“And just as it happened in the days of Noah, so it will be also in the days of the Son of Man: they were eating, they were drinking, they were marrying, they were being given in marriage, until the day that Noah entered the ark, and the flood came and destroyed them all. It was the same as happened in the days of Lot: they were eating, they were drinking, they were buying, they were selling, they were planting, they were building; but on the day that Lot went out from Sodom it rained fire and brimstone from heaven and destroyed them all. It will be just the same on the day that the Son of Man is revealed.” (Luke 17:26-30 NASB)
I have heard over and over that the days before the Final Return of Jesus will be accompanied by more sinfulness in the world. The reference is always to this passage where Jesus says that the days will be like the days of Noah and Lot. But such a claim ignores the explanation Jesus gives.
In each reference, to the days of Noah and the days of Lot, the further explanation is to things indicating that life would continue on. In the days of Noah they were eating, drinking, and there was marriage. The very idea of marriage expects a future. They had none. In the days of Lot they were conducting business, planting, and building: Progress! This also looked for a future, but there was none. That’s the point.
In each case the cataclysm was a surprise. In our case, when Jesus returns, He will be a surprise. This element of His return is repeated often in the Scriptures, yet when we get to these two references we still go to the sinfulness of those days. I suppose we love to wag the finger, pointing to all the sin, and telling everyone they’re going to burn! I think we need a new hobby.

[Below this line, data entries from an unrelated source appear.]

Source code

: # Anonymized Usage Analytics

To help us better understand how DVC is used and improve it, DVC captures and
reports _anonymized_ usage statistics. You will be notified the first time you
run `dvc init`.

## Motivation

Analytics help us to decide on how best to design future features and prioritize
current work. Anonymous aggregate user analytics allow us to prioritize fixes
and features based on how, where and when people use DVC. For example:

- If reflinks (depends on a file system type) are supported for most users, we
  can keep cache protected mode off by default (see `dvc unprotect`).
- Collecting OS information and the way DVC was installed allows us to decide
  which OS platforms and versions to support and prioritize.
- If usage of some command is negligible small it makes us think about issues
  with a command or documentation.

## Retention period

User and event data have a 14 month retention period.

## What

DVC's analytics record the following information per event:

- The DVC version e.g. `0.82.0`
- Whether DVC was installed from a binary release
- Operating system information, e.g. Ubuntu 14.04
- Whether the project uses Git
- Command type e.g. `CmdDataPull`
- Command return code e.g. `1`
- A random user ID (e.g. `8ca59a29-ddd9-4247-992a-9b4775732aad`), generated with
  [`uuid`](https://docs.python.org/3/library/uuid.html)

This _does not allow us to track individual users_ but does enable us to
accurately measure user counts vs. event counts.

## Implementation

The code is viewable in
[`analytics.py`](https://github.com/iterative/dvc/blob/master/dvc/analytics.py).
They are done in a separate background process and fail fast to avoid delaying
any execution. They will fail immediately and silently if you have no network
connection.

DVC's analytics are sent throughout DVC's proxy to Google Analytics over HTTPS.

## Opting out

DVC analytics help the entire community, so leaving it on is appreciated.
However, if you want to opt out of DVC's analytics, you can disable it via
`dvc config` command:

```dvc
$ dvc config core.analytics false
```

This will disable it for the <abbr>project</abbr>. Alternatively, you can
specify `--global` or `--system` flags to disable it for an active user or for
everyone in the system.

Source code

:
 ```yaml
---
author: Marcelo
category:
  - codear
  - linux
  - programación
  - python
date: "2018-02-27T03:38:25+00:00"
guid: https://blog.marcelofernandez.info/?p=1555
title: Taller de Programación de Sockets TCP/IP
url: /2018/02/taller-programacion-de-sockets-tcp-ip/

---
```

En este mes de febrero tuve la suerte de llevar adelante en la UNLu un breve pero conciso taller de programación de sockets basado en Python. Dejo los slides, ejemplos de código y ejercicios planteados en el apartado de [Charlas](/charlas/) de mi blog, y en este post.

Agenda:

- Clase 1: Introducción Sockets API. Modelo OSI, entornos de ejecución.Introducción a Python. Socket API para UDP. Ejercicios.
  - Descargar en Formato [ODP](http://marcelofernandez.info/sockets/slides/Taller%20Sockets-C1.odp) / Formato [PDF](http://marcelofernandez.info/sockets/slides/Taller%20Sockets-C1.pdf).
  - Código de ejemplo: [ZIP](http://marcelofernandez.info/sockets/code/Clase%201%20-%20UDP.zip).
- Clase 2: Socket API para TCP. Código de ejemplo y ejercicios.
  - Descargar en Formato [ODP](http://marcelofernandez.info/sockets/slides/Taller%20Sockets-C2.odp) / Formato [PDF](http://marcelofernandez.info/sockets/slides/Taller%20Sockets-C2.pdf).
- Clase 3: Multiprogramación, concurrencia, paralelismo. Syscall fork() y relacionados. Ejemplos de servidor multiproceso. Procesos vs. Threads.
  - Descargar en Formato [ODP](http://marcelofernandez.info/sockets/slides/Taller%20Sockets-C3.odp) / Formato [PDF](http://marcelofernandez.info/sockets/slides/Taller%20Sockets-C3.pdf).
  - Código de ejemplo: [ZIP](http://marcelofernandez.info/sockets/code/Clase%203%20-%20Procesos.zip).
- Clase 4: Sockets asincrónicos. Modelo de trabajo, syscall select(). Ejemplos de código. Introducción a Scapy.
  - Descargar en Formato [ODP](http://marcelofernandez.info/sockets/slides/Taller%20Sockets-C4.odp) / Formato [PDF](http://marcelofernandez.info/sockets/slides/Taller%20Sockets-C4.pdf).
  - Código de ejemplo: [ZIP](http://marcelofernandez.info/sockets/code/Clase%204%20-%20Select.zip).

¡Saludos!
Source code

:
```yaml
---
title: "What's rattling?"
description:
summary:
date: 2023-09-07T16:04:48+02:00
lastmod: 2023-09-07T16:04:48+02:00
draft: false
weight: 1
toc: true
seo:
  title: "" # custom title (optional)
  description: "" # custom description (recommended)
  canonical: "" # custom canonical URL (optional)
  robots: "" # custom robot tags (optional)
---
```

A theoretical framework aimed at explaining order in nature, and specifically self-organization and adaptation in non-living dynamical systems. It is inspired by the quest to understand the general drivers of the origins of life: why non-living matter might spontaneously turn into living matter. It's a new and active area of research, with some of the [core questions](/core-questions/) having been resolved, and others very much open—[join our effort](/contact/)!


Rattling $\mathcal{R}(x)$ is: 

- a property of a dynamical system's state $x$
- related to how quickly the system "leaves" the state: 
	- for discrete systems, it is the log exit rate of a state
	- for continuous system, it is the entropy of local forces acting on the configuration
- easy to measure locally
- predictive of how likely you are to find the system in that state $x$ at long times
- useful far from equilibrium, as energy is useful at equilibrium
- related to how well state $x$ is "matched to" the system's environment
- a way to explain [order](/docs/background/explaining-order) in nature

Perhaps instead of wagging fingers, we can be binding wounds? In other depictions of readiness, we are told to be busy about the work given to us rather than slacking off. So let’s get busy. Not busy to appear busy (I do that really well), but focused on the task at hand.
When Jesus comes, He should interrupt the work He gave us to do. It’s okay, He can do that, He’s the Master, we’re the slaves. When He shows up is when the whistle blows signalling the end of the work day (or in this case the trumpet signalling the end of the world).
But until that happens we are supposed to be working together at the tasks He has given us. There’s no time to wag the finger, for infighting, for holding resentment, for being bitter, to be distracted by this perishing world’s stuff. We have people who need a life-line, need a care-giver, need to know someone cares selflessly. It helps them look toward Jesus. It’s not about us, and we’re certainly not the only way He works. But He does work through us, or wants to.
What’s distracting you? Or will the work of Jesus through you be interrupted by His return?